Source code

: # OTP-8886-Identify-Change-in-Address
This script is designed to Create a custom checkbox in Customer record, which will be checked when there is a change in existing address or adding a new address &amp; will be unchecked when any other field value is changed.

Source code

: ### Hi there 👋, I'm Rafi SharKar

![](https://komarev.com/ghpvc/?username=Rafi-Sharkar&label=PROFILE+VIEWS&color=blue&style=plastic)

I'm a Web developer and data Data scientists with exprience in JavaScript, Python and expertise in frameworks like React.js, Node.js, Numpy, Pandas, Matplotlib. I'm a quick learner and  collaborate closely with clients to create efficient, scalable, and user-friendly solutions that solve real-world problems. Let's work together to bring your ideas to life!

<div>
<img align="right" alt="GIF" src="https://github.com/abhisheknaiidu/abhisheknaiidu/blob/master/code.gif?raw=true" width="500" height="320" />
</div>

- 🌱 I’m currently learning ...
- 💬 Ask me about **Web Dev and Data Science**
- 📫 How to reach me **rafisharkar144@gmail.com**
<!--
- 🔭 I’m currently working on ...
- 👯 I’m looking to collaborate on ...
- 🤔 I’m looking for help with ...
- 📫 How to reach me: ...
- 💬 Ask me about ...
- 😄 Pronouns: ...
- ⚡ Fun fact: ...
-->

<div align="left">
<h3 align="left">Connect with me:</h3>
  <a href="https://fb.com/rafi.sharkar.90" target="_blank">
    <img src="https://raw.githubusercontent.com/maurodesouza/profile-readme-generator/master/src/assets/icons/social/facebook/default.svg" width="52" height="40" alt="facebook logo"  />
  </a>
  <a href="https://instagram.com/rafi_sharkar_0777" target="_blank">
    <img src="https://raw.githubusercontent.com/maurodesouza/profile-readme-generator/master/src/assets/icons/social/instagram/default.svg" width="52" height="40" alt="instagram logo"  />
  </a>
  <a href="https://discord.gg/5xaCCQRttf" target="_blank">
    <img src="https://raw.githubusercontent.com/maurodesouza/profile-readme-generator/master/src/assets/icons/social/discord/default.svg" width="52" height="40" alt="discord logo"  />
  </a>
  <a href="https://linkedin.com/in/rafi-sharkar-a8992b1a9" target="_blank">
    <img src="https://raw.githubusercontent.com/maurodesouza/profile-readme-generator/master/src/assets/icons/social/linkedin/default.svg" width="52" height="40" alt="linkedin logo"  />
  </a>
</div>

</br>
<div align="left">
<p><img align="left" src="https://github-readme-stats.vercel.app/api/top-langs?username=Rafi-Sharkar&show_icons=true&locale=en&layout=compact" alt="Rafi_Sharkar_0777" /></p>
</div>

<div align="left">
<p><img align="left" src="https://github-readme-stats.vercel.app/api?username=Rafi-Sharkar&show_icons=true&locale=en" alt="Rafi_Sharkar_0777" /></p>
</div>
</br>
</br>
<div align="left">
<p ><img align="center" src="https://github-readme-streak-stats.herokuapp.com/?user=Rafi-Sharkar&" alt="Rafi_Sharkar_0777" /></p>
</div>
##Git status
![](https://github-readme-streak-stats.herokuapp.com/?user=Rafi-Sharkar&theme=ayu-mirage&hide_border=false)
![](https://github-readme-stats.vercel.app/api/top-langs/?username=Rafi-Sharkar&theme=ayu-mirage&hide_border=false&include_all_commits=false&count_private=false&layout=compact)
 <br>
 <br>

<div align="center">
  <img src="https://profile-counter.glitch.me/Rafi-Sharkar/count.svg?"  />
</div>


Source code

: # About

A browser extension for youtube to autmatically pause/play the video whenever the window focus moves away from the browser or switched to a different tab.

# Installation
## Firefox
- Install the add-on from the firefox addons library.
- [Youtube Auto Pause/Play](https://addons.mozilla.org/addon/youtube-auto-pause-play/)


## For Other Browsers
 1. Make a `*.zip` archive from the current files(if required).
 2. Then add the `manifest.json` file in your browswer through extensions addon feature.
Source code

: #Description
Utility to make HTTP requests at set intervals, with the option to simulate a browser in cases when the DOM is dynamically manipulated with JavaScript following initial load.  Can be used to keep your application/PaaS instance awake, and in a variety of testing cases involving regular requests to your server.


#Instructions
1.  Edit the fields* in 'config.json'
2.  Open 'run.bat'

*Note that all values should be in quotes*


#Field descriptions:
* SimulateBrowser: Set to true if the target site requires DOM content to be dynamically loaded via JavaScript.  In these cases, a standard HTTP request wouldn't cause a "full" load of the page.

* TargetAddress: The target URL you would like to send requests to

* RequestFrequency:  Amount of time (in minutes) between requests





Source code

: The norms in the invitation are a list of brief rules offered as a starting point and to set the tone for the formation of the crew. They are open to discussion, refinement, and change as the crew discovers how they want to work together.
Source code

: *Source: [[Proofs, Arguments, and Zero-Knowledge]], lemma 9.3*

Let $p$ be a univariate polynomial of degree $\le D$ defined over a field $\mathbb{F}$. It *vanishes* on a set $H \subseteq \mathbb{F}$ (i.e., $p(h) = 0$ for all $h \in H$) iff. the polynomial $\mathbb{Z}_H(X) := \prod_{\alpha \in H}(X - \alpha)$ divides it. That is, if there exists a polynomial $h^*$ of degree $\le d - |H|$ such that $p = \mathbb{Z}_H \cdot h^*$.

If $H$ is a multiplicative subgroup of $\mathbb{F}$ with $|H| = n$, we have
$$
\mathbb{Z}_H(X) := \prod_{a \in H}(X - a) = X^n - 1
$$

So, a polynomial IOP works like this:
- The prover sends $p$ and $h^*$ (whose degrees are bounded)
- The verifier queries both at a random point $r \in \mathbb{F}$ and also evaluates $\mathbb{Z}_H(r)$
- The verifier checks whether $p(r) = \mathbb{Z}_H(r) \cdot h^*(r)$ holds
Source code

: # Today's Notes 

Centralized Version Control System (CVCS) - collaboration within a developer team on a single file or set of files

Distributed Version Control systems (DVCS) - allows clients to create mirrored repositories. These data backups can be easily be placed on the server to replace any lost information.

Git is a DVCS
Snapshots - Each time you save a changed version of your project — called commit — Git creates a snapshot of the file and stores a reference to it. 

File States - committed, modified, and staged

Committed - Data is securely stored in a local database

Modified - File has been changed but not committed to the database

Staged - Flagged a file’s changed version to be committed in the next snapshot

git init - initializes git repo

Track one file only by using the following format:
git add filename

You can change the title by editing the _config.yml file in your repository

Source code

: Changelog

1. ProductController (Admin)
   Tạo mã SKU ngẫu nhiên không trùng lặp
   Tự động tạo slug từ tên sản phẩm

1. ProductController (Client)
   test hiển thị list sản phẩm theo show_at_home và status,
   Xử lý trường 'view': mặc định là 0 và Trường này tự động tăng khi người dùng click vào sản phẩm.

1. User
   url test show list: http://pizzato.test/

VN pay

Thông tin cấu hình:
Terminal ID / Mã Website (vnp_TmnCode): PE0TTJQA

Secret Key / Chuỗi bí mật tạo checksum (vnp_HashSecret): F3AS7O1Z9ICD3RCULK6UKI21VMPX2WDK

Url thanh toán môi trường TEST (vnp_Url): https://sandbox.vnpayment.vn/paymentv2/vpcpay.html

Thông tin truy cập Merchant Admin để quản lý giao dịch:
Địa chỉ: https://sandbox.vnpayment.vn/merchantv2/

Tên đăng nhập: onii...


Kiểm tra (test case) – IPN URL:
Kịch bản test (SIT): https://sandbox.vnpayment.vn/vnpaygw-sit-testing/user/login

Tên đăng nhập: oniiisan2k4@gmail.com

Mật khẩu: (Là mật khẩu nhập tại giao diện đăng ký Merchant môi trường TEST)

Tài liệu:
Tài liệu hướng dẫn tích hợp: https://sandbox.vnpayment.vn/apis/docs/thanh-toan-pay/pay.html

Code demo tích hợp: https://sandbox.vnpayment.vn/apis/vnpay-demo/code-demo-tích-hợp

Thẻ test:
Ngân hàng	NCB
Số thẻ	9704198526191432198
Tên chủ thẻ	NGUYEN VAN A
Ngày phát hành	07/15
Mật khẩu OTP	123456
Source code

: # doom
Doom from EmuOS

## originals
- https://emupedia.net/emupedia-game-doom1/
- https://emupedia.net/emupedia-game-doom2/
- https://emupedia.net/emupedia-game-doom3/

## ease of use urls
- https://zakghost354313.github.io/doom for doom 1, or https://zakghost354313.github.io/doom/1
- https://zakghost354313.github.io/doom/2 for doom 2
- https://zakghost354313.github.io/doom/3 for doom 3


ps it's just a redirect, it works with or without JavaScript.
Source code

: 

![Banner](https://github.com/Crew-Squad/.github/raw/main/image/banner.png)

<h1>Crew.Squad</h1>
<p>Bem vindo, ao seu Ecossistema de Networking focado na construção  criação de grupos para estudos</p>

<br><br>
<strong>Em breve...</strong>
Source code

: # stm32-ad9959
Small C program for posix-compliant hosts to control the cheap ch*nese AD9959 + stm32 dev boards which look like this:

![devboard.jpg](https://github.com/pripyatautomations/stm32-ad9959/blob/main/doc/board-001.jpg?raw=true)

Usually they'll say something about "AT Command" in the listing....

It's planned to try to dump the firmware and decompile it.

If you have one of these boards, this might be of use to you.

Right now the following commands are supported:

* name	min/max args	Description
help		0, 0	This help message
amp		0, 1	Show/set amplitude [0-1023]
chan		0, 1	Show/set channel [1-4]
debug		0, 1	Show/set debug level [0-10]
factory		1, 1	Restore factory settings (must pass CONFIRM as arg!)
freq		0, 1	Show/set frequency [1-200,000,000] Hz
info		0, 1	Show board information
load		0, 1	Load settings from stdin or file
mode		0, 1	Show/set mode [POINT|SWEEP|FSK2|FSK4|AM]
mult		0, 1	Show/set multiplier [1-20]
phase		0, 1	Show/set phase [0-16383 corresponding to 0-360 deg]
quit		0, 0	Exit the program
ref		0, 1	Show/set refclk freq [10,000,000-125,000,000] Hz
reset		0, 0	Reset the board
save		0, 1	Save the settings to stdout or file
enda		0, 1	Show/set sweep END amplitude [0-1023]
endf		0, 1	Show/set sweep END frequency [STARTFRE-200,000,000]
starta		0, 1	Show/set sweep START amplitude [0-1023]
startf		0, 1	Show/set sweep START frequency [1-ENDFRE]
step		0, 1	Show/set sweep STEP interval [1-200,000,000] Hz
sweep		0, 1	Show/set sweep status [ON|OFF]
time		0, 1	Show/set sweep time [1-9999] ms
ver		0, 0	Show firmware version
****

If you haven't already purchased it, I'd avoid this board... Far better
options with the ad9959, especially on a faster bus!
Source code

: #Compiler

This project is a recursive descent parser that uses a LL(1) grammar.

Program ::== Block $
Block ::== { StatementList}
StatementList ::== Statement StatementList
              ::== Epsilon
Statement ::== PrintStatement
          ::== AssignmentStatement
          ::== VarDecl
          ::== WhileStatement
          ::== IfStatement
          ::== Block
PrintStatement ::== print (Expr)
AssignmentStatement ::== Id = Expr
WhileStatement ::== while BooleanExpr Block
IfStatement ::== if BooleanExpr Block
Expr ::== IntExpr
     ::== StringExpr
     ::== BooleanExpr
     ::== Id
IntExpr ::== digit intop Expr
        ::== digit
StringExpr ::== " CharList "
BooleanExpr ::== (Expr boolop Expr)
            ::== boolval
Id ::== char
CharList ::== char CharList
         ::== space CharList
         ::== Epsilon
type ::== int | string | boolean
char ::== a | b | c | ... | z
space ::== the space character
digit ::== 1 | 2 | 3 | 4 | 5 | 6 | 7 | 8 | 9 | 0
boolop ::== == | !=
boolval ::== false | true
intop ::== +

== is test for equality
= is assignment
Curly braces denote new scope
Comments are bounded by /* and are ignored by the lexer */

* Task statement
Report the count, and only the count, of lines in the records above that contain "load".

* Response area
3